Type Encoding Examples

// WS2812 RGB strip with GRB ordering
uint16_t type1 = TasmotaLed_3_RGB | TasmotaLed_GRB | TasmotaLed_WS2812;
// Binary: 0000 0000 0001 0001 = 0x0011

// SK6812 RGBW strip with RGB ordering and W first
uint16_t type2 = TasmotaLed_4_WRGB | TasmotaLed_RGB | TasmotaLed_Wxxx | TasmotaLed_SK6812;
// Binary: 0000 0001 1010 0010 = 0x01A2

// WS2812 RGB strip with BGR ordering
uint16_t type3 = TasmotaLed_3_RGB | TasmotaLed_BGR | TasmotaLed_WS2812;
// Binary: 0000 0000 0101 0001 = 0x0051

---

Hardware Acceleration

Hardware Support Matrix

Hardware	ESP32	ESP32-S2	ESP32-S3	ESP32-C3	ESP32-C2	ESP32-C6
RMT	✅	✅	✅	✅	❌	✅
SPI	✅	✅	✅	✅	✅	✅
I2S	✅	✅	✅	❌	❌	❌

Hardware Selection

Hardware acceleration is selected using the TasmotaLEDHardware enum:

enum TasmotaLEDHardware : uint32_t {
  TasmotaLed_HW_Default = 0x000000,  // Auto-select best available
  TasmotaLed_RMT  = (1 << 0) << 16,  // 0x010000 - RMT peripheral
  TasmotaLed_SPI  = (1 << 1) << 16,  // 0x020000 - SPI peripheral
  TasmotaLed_I2S  = (1 << 2) << 16,  // 0x040000 - I2S peripheral
  TasmotaLed_HW_None = 0xFF << 16,   // 0xFF0000 - No hardware support
};

Hardware Resolution Priority

When TasmotaLed_HW_Default is specified, the library selects hardware in this order:

1. RMT (if available) - Preferred for precision and low CPU overhead
2. I2S (if available) - Good for large strips
3. SPI (if available) - Fallback option, works on all ESP32 variants

Compile-Time Configuration

Hardware support can be enabled/disabled at compile time:

// In your build configuration or before including TasmotaLED
#define TASMOTALED_HARDWARE_RMT 1  // Enable RMT (default: 1)
#define TASMOTALED_HARDWARE_I2S 0  // Enable I2S (default: 0)
#define TASMOTALED_HARDWARE_SPI 0  // Enable SPI (default: 0)

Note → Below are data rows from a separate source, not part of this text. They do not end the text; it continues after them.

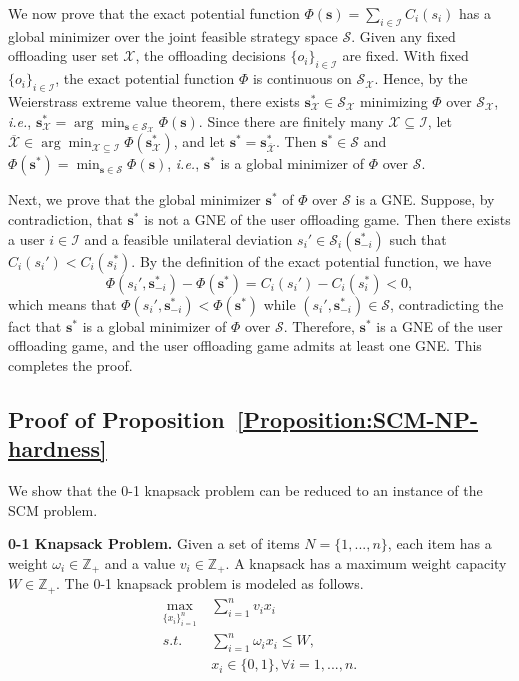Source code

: \documentclass[lettersize,journal]{IEEEtran}
\newcommand{\ie}{\emph{i.e.}}
\begin{document}
We now prove that the exact potential function $\Phi(\boldsymbol{s})=\sum_{i\in\mathcal{I}}C_i(s_i)$ has a global minimizer over the joint feasible strategy space $\mathcal{S}$.
Given any fixed offloading user set $\mathcal{X}$, the offloading decisions $\{o_i\}_{i\in\mathcal{I}}$ are fixed. With fixed $\{o_i\}_{i\in\mathcal{I}}$, the exact potential function $\Phi$ is continuous on $\mathcal{S}_{\mathcal{X}}$. Hence, by the Weierstrass extreme value theorem, there exists $\boldsymbol{s}_{\mathcal{X}}^*\in\mathcal{S}_{\mathcal{X}}$ minimizing $\Phi$ over $\mathcal{S}_{\mathcal{X}}$, \ie, $\boldsymbol{s}^*_{\mathcal{X}}=\arg\min_{\boldsymbol{s}\in\mathcal{S}_{\mathcal{X}}}\Phi(\boldsymbol{s})$. Since there are finitely many $\mathcal{X}\subseteq\mathcal{I}$, let $\overline{\mathcal{X}}\in\arg\min_{\mathcal{X}\subseteq\mathcal{I}}\Phi(\boldsymbol{s}^*_{\mathcal{X}})$, and let $\boldsymbol{s}^*=\boldsymbol{s}^*_{\overline{\mathcal{X}}}$. Then $\boldsymbol{s}^*\in\mathcal{S}$ and $\Phi(\boldsymbol{s}^*)=\min_{\boldsymbol{s}\in\mathcal{S}}\Phi(\boldsymbol{s})$, \ie, $\boldsymbol{s}^*$ is a global minimizer of $\Phi$ over $\mathcal{S}$.

Next, we prove that the global minimizer $\boldsymbol{s}^*$ of $\Phi$ over $\mathcal{S}$ is a GNE. Suppose, by contradiction, that $\boldsymbol{s}^*$ is not a GNE of the user offloading game. Then there exists a user $i\in\mathcal{I}$ and a feasible unilateral deviation $s_i'\in\mathcal{S}_i(\boldsymbol{s}^*_{-i})$ such that $C_i(s_i')<C_i(s_i^*)$. By the definition of the exact potential function, we have 
\begin{equation}
    \Phi(s_i',\boldsymbol{s}^*_{-i})-\Phi(\boldsymbol{s}^*)=C_i(s_i')-C_i(s_i^*)<0,
\end{equation}
which means that $\Phi(s_i',\boldsymbol{s}^*_{-i})<\Phi(\boldsymbol{s}^*)$ while $(s_i',\boldsymbol{s}^*_{-i})\in\mathcal{S}$, contradicting the fact that $\boldsymbol{s}^*$ is a global minimizer of $\Phi$ over $\mathcal{S}$. Therefore, $\boldsymbol{s}^*$ is a GNE of the user offloading game, and the user offloading game admits at least one GNE. This completes the proof.

\subsection{Proof of Proposition~\ref{Proposition:SCM-NP-hardness}}\label{proof:prop-SCM-NP-hard}
We show that the 0-1 knapsack problem can be reduced to an instance of the SCM problem.

    \textbf{0-1 Knapsack Problem.} Given a set of items $N=\{1,...,n\}$, each item has a weight $\omega_i\in\mathbb{Z}_+$ and a value $v_i\in\mathbb{Z}_+$. A knapsack has a maximum weight capacity $W\in\mathbb{Z}_+$. The 0-1 knapsack problem is modeled as follows.
    \begin{align*}
        \max_{\{x_i\}_{i=1}^n}\ &\sum_{i=1}^n v_ix_i\\
        s.t.\ &\sum_{i=1}^n \omega_ix_i\le W,\\ 
        &x_i\in\{0,1\},\forall i=1,...,n.
    \end{align*}
\end{document}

Note: If no hardware is explicitly enabled, SPI is automatically enabled as fallback.

RMT Implementation

Advantages:

• Precise timing control (25ns resolution at 40MHz)
• Low CPU overhead
• Non-blocking operation with DMA
• Supports up to 8 channels (ESP32) or 4 channels (ESP32-S2/S3/C3)

Technical Details:

• Clock resolution: 40 MHz (25ns per tick)
• Memory block: 192 symbols (768 bytes)
• Transaction queue depth: 4
• Encoder: Custom LED strip encoder with bit-level control

Timing Precision:

WS2812: T0H=400ns (16 ticks), T0L=850ns (34 ticks)
        T1H=800ns (32 ticks), T1L=450ns (18 ticks)
        Reset=80µs (3200 ticks)

SK6812: T0H=300ns (12 ticks), T0L=900ns (36 ticks)
        T1H=600ns (24 ticks), T1L=600ns (24 ticks)
        Reset=80µs (3200 ticks)

SPI Implementation

Advantages:

• Available on all ESP32 variants
• Works on ESP32-C2 (no RMT support)
• Reliable fallback option

Technical Details:

• Clock frequency: 2.5 MHz
• Each LED bit encoded as 3 SPI bits
• Bit encoding: 0 = 100, 1 = 110
• DMA support: Optional (auto-selected)
• Memory overhead: 3× pixel buffer size

Bit Encoding:

LED bit 0: SPI bits 100 (high for 400ns, low for 800ns at 2.5MHz)
LED bit 1: SPI bits 110 (high for 800ns, low for 400ns at 2.5MHz)

I2S Implementation

Status: Planned but not yet implemented

Advantages:

• Very high throughput
• Excellent for large LED installations
• Parallel data transmission

---

API Reference

TasmotaLED Class

Constructor

TasmotaLED(uint16_t type, uint16_t num_leds)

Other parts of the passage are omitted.